You might want to post a link to this question in Forum666.

A step load change of nearly 50% of the unit rating is certainly going to cause some disturbance to the engine, perhaps severe enough to initiate a compressor stall or surge. It will almost certainly exceed the OEM's recommended loading ramp rate and will likely have a detrimental effect on hot parts life. Your governor and IGV control loops will need to be tight, which means that the hardware needs to be well maintained and accurately calibrated plus the software tuning must be optimised. Don't assume the latter to be the case!
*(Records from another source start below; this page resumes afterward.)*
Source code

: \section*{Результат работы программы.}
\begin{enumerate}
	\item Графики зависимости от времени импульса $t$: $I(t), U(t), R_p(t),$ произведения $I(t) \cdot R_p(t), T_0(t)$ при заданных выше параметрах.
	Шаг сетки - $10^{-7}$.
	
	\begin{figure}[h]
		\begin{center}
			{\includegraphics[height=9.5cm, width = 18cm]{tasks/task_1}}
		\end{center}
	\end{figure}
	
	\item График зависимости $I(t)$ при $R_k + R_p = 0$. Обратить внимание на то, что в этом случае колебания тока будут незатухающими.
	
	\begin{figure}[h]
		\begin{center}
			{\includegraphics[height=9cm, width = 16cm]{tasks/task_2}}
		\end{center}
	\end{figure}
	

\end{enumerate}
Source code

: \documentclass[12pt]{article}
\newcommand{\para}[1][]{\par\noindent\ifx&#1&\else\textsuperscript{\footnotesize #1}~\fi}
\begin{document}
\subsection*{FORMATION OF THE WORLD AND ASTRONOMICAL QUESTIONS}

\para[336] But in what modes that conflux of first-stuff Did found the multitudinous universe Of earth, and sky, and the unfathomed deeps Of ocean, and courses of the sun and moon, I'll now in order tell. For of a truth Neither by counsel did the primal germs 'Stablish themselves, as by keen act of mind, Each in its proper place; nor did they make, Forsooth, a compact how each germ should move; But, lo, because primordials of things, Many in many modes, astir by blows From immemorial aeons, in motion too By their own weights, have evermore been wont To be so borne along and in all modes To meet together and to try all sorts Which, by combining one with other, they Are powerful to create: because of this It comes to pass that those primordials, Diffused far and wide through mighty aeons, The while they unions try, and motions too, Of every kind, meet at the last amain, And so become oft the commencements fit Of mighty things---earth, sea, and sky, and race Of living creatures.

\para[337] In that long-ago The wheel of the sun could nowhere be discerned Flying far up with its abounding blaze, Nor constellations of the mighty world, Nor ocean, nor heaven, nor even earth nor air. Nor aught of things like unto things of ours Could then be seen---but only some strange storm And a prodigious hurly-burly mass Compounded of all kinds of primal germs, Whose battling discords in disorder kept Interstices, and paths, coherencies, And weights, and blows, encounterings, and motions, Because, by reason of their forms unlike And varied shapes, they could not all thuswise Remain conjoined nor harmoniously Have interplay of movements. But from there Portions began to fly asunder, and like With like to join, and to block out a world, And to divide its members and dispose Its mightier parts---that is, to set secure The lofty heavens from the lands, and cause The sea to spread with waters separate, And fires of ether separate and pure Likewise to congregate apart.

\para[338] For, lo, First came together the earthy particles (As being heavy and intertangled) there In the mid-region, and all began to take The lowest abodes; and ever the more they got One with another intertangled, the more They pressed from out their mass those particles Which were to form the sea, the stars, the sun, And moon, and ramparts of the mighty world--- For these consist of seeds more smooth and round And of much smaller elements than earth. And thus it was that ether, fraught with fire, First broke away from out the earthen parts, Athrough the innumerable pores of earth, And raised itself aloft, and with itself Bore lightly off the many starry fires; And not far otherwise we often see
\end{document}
You should engage the engine OEM's assistance if possible. They will have the tools to dynamically model the engine-generator train with sufficient accuracy to predict the response.
 
Continuously operating two gas turbines at <50% of their capability would surely place both in a very poor place on their efficiency graphs...economically unsound unless your fuel is dirt cheap - and environmentally unfriendly in any case. I've always been told that gas turbines operate most efficiently when loaded between 80% and 100% of their rating; is there any reason you cannot use a greater number of lower-rated machines?

CR

"As iron sharpens iron, so one person sharpens another." [Proverbs 27:17, NIV]
 
"is there any reason you cannot use a greater number of lower-rated machines?"

Apart from the capital cost of buying new machines and scrapping those he has? Probably not... ;-)
 
I've done some analysis (masters project) and could never find an n-1 solution that was economical. Bottom line IMHO its simply better to use the grid in event of unit failure and pay the ratchet than to endure the extra cost of installing an n-1. You would be better off simply investing the money.
 
davidbeach said:
But, he states there is no grid.

I interpreted it as he does not want to connect, not that there is no grid. I have yet to find an economical mix that yields n-1 contingency especially when taking time value of money analysis into account. Its simply cheaper to use the grid in the event of failure and pay the cost than it is to pay the upfront cost for the contingency.

What makes engineering sense does not always make economic sense.